How Wineries Can Leverage Data
Perhaps because it's so often discussed alongside such topics as machine learning and artificial intelligence (AI), but when we talk about data, we do so almost esoterically. As if referring to arcane knowledge that can only be aggregated, analyzed, and acted upon by practitioners of the dark arts — or software engineers, as they’re sometimes called. This, however, is far from the case.
By definition, data is individual facts, statistics, or items of information. Entities generate it almost by virtue of their very existence and collect it as a matter of course during even the briefest of interactions. You've probably already begun amassing some, even if you haven't realized it yet. It may not be readily evident what to do with large volumes once you do, especially in the case of small web-based business, wineries included, which often lack a formal analytics infrastructure. The good news is that this type of infrastructure isn’t needed to get started.
Here are three ways wineries can leverage data they've probably already collected to work for them and their customers.

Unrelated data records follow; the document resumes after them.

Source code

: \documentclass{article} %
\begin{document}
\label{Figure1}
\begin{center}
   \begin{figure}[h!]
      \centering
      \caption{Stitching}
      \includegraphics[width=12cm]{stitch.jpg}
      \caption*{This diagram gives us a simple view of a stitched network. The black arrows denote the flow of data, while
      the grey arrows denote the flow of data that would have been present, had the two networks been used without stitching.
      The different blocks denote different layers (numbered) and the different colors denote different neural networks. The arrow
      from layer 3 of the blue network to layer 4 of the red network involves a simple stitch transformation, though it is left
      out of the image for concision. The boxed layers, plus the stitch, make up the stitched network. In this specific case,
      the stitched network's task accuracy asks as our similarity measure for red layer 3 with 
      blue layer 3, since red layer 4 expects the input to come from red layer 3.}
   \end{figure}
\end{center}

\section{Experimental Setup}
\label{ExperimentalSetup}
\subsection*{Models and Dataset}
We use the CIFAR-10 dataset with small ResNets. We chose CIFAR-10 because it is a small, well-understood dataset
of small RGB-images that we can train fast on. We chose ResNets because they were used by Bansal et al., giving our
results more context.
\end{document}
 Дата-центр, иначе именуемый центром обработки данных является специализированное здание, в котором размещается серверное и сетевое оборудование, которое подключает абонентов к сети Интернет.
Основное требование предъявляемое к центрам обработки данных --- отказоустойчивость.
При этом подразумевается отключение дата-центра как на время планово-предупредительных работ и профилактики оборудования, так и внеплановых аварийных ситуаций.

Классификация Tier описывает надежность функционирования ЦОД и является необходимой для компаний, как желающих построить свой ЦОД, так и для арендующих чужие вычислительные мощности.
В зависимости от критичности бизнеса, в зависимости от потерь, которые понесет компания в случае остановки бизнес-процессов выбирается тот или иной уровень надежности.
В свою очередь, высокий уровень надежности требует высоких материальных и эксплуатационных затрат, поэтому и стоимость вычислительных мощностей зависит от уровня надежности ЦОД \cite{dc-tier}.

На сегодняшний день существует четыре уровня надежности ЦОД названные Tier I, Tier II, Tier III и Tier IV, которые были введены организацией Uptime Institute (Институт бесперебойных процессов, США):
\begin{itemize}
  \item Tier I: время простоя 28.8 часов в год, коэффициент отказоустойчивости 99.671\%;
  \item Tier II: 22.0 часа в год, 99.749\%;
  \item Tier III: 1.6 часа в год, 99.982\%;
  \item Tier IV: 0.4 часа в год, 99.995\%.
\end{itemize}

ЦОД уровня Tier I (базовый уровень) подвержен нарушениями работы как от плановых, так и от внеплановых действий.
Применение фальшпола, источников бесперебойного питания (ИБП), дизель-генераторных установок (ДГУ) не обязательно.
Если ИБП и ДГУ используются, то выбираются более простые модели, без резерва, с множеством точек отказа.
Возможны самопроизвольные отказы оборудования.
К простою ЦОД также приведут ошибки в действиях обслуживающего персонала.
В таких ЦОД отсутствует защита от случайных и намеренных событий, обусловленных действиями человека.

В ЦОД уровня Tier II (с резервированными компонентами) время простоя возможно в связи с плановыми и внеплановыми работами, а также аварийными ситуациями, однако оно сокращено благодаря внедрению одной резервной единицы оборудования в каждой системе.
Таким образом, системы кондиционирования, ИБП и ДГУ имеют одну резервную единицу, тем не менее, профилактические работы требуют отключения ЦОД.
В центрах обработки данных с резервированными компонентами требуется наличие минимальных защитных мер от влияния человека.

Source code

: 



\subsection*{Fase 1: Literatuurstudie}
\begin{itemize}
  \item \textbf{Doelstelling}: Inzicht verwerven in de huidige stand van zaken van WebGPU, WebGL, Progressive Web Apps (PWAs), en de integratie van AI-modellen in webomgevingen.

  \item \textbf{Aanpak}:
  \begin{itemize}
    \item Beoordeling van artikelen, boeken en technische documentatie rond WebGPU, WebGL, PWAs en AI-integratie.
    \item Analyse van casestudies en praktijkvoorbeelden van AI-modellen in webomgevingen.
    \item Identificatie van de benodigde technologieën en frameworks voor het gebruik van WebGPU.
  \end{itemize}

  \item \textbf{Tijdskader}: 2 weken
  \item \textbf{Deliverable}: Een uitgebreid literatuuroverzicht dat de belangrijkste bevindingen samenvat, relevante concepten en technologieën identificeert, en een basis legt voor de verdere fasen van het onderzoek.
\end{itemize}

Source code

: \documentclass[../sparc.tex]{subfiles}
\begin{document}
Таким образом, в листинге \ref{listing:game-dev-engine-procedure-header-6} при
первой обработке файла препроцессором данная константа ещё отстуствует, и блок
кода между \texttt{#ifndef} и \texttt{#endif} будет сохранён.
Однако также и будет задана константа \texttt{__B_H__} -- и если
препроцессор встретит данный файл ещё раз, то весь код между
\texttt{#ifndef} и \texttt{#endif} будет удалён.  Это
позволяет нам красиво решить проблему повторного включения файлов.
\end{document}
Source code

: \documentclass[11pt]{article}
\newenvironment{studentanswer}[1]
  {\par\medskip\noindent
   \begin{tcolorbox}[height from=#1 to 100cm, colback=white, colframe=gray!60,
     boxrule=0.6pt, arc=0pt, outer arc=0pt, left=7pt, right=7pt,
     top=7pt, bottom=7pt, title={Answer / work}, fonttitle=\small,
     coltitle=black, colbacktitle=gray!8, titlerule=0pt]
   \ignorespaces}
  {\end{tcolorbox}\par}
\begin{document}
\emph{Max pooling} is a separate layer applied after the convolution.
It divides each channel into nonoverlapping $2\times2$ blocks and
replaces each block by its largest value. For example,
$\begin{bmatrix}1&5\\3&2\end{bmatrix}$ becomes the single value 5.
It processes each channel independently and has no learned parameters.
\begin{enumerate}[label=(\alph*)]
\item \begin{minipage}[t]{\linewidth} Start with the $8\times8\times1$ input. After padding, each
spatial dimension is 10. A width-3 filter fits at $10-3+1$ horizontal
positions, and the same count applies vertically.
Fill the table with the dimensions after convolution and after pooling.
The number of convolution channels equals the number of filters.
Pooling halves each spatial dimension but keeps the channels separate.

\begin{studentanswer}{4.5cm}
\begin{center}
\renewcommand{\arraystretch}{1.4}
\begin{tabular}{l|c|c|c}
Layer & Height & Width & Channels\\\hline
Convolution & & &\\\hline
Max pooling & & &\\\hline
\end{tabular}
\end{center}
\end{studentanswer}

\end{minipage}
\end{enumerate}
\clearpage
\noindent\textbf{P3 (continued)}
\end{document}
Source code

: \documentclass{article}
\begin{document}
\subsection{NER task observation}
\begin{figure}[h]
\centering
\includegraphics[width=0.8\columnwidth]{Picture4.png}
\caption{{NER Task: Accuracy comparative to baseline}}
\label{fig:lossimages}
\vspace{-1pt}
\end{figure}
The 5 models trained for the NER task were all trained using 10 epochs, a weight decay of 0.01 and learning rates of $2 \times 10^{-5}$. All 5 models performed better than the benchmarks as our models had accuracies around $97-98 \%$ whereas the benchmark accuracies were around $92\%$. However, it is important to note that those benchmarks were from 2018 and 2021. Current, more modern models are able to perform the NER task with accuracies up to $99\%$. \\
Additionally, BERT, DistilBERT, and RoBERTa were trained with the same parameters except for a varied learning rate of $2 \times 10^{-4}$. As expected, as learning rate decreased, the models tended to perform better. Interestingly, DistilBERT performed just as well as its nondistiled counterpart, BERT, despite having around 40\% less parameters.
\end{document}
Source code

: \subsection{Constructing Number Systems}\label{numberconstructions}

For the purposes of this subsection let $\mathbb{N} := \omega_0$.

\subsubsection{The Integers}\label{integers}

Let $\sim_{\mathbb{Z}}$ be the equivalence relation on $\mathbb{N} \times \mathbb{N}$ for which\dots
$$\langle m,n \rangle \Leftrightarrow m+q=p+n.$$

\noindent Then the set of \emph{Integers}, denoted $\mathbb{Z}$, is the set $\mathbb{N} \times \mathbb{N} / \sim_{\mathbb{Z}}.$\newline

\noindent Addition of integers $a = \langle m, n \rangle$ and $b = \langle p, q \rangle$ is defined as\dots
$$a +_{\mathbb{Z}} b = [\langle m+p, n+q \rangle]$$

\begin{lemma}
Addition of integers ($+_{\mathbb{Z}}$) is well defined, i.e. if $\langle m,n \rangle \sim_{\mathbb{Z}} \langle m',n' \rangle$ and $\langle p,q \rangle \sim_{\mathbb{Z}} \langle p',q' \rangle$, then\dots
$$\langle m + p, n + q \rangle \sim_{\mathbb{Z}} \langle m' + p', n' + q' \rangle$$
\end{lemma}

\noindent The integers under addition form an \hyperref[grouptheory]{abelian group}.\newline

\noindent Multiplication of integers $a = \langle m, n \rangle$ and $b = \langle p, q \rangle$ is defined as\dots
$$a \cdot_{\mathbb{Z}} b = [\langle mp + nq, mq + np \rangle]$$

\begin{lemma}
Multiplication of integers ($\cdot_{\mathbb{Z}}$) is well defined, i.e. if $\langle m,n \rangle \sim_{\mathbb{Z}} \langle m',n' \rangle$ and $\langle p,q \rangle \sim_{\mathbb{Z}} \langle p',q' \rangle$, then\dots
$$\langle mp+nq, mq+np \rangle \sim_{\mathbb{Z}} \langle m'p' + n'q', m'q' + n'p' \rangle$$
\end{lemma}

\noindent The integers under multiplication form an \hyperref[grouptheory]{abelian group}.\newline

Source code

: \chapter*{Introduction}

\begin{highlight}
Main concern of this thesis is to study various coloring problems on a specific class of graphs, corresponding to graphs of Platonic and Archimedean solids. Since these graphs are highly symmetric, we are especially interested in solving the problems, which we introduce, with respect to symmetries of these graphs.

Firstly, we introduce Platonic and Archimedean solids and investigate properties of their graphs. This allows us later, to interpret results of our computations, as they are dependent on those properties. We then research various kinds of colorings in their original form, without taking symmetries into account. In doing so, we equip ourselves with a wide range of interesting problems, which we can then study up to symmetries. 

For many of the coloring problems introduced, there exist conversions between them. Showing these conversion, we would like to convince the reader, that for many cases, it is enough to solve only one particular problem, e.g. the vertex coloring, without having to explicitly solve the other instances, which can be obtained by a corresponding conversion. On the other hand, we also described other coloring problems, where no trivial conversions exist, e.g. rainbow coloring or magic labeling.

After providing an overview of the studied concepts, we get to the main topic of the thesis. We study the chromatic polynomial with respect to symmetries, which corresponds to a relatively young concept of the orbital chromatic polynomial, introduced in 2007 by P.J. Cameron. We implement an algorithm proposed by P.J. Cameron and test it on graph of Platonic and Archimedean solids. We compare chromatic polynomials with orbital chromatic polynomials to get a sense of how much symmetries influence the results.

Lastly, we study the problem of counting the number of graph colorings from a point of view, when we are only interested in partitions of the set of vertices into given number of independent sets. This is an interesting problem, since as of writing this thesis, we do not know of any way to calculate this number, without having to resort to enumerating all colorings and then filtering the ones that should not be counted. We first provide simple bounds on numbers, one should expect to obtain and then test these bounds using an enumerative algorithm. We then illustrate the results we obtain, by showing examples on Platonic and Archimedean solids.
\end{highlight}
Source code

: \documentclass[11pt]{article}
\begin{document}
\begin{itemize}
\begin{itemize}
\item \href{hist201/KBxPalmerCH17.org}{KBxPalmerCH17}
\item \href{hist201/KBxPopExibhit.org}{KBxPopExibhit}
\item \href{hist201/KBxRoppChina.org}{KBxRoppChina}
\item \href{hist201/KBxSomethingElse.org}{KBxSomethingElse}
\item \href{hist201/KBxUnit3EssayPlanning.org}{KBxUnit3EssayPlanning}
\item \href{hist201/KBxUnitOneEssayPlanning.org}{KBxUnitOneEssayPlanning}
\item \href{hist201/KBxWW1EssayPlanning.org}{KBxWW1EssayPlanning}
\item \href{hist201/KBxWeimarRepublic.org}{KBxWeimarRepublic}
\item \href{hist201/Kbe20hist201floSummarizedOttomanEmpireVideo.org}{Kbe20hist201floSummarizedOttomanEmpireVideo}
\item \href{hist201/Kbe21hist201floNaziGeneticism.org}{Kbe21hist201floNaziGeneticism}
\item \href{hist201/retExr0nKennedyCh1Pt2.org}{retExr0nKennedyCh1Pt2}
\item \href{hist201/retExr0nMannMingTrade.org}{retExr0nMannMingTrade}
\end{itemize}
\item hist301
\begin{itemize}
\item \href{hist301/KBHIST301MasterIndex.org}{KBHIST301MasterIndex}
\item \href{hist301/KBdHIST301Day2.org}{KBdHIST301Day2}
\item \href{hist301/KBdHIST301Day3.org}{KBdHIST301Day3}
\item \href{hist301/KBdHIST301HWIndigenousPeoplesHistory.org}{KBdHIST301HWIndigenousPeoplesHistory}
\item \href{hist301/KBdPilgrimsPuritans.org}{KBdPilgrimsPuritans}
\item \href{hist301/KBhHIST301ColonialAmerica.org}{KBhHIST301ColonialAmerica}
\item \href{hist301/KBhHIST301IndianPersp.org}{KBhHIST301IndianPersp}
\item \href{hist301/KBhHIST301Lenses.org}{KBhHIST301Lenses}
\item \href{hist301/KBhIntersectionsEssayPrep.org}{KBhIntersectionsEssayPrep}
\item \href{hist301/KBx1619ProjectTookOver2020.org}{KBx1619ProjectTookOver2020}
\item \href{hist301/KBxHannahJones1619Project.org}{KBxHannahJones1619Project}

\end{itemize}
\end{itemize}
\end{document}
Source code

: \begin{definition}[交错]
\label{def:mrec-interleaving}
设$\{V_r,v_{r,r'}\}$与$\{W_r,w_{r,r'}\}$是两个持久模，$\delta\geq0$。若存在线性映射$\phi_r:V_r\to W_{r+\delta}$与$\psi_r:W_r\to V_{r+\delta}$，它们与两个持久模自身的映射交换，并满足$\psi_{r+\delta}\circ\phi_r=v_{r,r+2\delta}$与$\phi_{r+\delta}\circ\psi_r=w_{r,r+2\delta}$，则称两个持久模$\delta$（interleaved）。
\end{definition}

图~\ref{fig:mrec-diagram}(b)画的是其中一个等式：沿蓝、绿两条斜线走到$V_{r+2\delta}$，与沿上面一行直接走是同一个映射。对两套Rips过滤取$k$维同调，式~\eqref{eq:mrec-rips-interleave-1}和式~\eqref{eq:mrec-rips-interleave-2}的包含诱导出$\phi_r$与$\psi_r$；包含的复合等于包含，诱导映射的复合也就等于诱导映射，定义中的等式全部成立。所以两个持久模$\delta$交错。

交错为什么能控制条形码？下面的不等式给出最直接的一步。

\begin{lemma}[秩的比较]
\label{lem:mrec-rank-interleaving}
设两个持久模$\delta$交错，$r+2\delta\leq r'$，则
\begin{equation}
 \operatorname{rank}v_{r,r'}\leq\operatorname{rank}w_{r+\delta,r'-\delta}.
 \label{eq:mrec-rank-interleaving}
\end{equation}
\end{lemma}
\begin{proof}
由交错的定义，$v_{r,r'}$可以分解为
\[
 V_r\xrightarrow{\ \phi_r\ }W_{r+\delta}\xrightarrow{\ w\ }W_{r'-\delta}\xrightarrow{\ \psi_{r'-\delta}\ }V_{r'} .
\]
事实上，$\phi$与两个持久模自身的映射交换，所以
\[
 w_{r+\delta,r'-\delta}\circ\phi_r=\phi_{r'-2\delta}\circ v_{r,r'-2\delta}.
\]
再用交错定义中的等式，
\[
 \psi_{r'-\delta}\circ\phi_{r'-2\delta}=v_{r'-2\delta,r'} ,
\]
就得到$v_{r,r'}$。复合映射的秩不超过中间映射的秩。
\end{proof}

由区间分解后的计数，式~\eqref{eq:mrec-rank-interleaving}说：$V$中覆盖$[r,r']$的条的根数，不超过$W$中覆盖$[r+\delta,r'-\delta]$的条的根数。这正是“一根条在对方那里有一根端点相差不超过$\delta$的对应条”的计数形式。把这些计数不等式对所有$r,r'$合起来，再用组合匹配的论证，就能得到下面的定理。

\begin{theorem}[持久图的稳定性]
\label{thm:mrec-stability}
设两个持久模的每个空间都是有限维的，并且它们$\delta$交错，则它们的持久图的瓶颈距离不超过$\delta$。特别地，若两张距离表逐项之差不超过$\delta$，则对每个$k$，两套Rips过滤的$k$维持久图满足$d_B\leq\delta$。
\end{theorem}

This is one of the most common areas in which businesses employ insights gleaned from analyzing existing data, and for good reason. Customization lets you give customers the individual treatment they deserve even in the absence of a single exchange of words — think product recommendations based on purchase history. A customer’s order history may seem like an obvious place to start, but this mustn’t be misconstrued as having only obvious conclusions to offer, as doing such could blind you to any number of deeper insights.
Consider a customer who shops with you on a near monthly basis but only buys a rosé once a year if at all. A logical but hasty course of action might be to only rarely if ever recommend this customer rosé. This, however, would be a mistake. Data typically provides the richest insights when aggregated. What if the customer only buys the rosé in April? What if he always specifies a gift message? Factoring in these points, a new course of action that adds value for both you and your customer, might be to send him a discount on a trio of rosés or branded glasses at the end of March, and perhaps offer to remind him, should he purchase the gift, to make a similar order the same time next year.
That is the true value of analytics: not just having the data but deriving insights from them that lead to sound decisions that benefit both you and your customer. It doesn’t matter much if those insights come from pivot tables and spreadsheets or an AI in the cloud.
Learn more about personalization and connecting to your customers in The Evolving Wine Buyer in a Subscription Economy.
If your winery has a website, there’s a good chance you’ve at least heard about site analytics. Programs, like Google Analytics, provide insight into how visitors behave while on the site. This information has considerable value, but just as important is finding out how customers arrived at your site in the first place. Tools can tell you where your visitors come from, but only you will know what to do with these insights.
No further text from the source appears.